To our knowledge this is the first study to comprehensively test the dimensionality of three instruments used to inform public mental health policy in the general population that also quantifies how differently they function in such a sample using modern psychometric methods.[6] Three general population samples and an established approach to merge multiple data sources were applied and the results showed that the GHQ-12 and the WEMWBS share one dimension and their items rather assess health states below the general population mean than above. The latter would be required to indicate a focus on positive states, and to potentially extend the continuum into ‘well-being’. The finding of a strong general factor converges with other findings[3,4,31,39-42] and underlines the necessity to test whether alternatively developed and variously titled measures actually provide independent information.[1,6,43] It is not possible to conclude this from instrument/item labelling or correlations between instrument scores alone, although that is often argued. The bifactor modelling approach that we applied is a particularly powerful test for multidimensionality. For two instruments to assess different constructs the loadings on the general factor should be low at least for one instrument and the corresponding specific factor should show relevant loadings for all items of that scale.
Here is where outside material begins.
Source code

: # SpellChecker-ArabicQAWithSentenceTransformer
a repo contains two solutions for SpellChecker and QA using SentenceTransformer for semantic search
Both the GHQ-12 and the WEMWBS fail this test and for both instruments more than 50% of the common variance is because of the general dimension.[32] Although this finding questions the differential validity of the two instruments, on a more positive note it shows that the item responses from both instruments can be translated into each other since they are strongly connected by the general dimension.[18,44] Our results show that this is not advisable for the EQ-5D: it shares only a comparatively small amount of variation with the items of the other two instruments. This result also shows that the applied approach can identify differences between items that might be used in a similar setting, but that are geared at assessing different aspects of health and well-being. Therefore, the overlap between the GHQ-12, the WEMWBS and the single item of the EQ-5D is unlikely to be (only) a consequence of the statistical procedure.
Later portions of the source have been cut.